— About this exercise —
Scan the records for lines with the string "court". Say how many there are, and add nothing.

━━━━

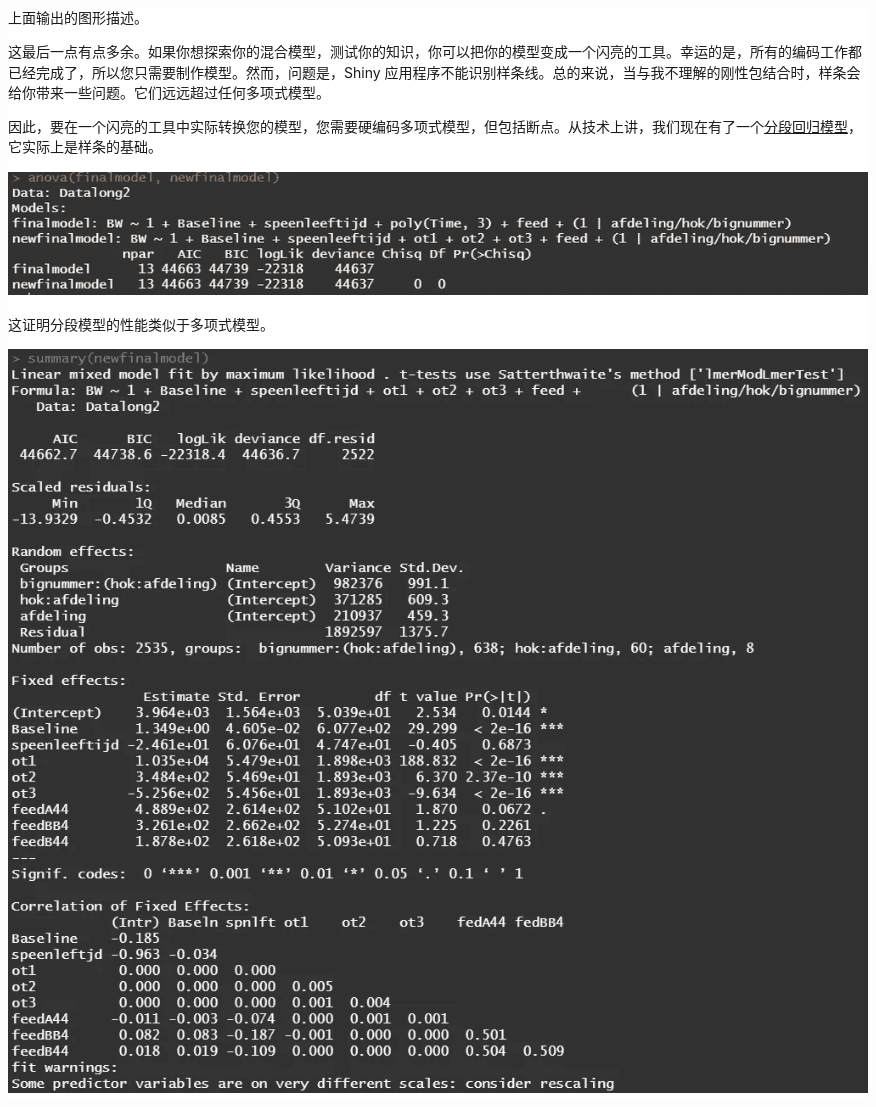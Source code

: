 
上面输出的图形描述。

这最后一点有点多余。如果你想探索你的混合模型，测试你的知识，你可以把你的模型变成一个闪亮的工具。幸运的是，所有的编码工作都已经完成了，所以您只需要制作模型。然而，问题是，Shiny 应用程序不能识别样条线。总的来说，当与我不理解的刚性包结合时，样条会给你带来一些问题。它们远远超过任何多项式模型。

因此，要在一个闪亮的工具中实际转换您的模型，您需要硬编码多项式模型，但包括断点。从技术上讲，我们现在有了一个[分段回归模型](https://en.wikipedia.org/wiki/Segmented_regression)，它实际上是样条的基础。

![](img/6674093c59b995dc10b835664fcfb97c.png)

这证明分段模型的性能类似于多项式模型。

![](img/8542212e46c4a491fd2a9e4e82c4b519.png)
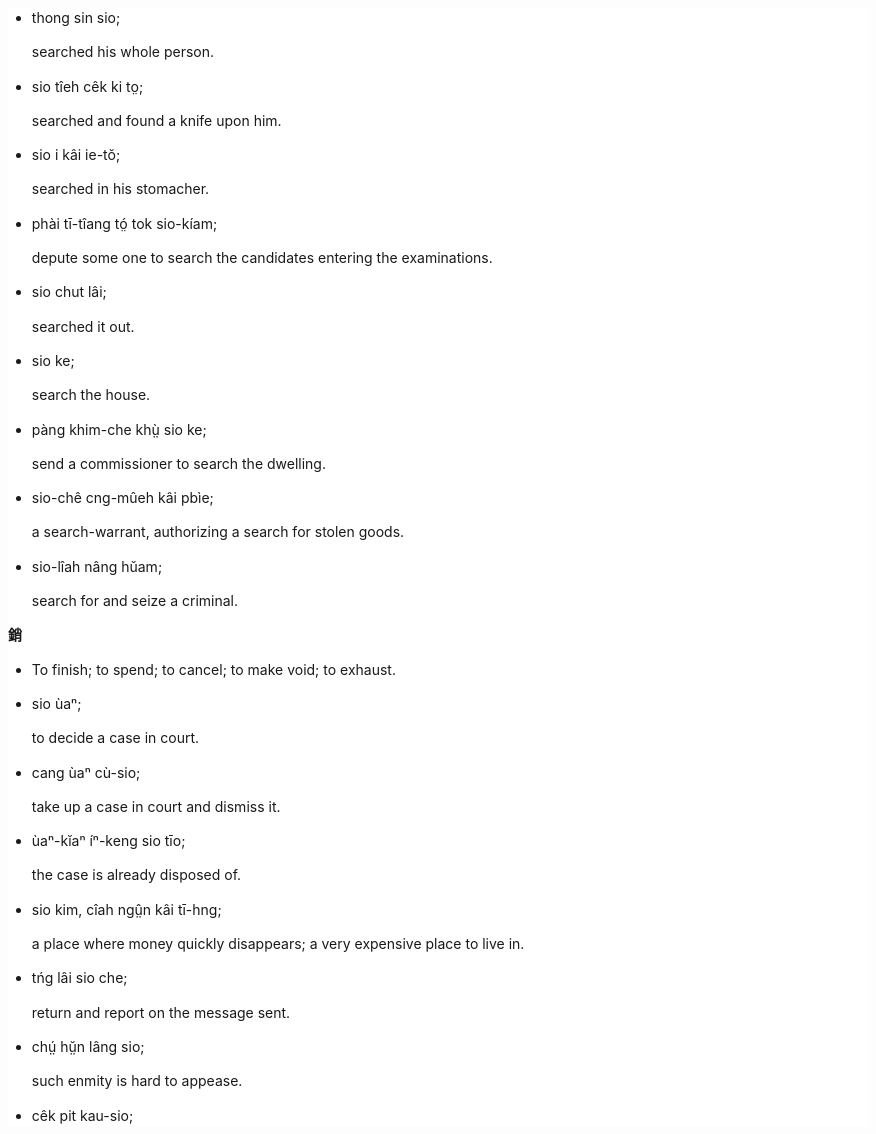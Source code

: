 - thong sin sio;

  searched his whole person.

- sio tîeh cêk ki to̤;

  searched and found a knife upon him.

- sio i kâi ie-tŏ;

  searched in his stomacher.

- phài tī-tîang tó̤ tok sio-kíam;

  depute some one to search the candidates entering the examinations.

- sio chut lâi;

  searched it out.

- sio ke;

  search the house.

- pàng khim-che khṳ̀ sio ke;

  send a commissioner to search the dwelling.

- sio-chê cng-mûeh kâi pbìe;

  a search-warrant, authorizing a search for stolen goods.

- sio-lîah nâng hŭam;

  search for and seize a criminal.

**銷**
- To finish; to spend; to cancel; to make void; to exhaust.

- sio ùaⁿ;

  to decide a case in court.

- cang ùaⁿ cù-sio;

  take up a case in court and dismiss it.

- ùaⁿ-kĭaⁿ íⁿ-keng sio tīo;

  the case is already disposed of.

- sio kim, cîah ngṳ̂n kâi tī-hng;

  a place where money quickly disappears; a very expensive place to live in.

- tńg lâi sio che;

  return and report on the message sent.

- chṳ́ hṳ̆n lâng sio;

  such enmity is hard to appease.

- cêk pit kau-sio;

━━━━

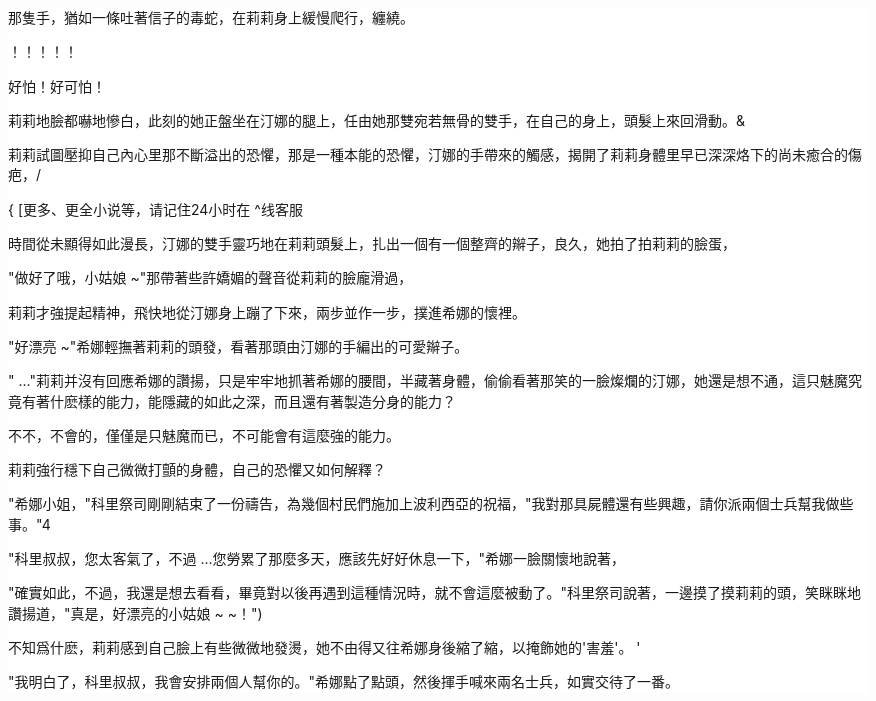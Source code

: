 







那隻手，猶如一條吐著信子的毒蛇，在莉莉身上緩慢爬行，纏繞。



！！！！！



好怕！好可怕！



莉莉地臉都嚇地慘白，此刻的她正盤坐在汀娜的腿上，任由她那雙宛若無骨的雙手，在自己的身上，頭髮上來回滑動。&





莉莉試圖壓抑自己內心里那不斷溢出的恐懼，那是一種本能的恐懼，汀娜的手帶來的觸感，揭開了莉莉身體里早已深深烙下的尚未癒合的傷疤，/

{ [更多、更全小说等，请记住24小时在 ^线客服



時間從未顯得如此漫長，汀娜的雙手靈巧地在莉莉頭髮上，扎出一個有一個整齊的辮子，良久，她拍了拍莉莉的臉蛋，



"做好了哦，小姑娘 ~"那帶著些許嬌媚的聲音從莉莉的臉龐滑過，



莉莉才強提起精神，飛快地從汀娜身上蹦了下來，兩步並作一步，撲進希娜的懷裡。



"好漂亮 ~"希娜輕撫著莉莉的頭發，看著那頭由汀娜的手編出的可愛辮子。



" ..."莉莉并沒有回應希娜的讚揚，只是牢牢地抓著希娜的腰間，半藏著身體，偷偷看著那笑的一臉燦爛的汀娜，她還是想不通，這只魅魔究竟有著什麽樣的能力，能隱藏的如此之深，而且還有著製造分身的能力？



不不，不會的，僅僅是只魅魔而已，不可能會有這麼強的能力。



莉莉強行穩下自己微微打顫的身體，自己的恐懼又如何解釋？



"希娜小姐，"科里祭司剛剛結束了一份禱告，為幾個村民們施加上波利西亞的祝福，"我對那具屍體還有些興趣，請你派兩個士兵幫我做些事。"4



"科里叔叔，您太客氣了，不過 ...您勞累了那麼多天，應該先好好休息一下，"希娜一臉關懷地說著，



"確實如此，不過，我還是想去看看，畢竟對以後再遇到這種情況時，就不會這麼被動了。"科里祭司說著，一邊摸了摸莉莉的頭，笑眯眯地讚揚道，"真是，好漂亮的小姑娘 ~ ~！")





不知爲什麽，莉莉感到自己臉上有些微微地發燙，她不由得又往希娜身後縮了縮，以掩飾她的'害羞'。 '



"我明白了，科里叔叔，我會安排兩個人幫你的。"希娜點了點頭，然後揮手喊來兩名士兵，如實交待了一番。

━━━━

— Solution to the exercise —
2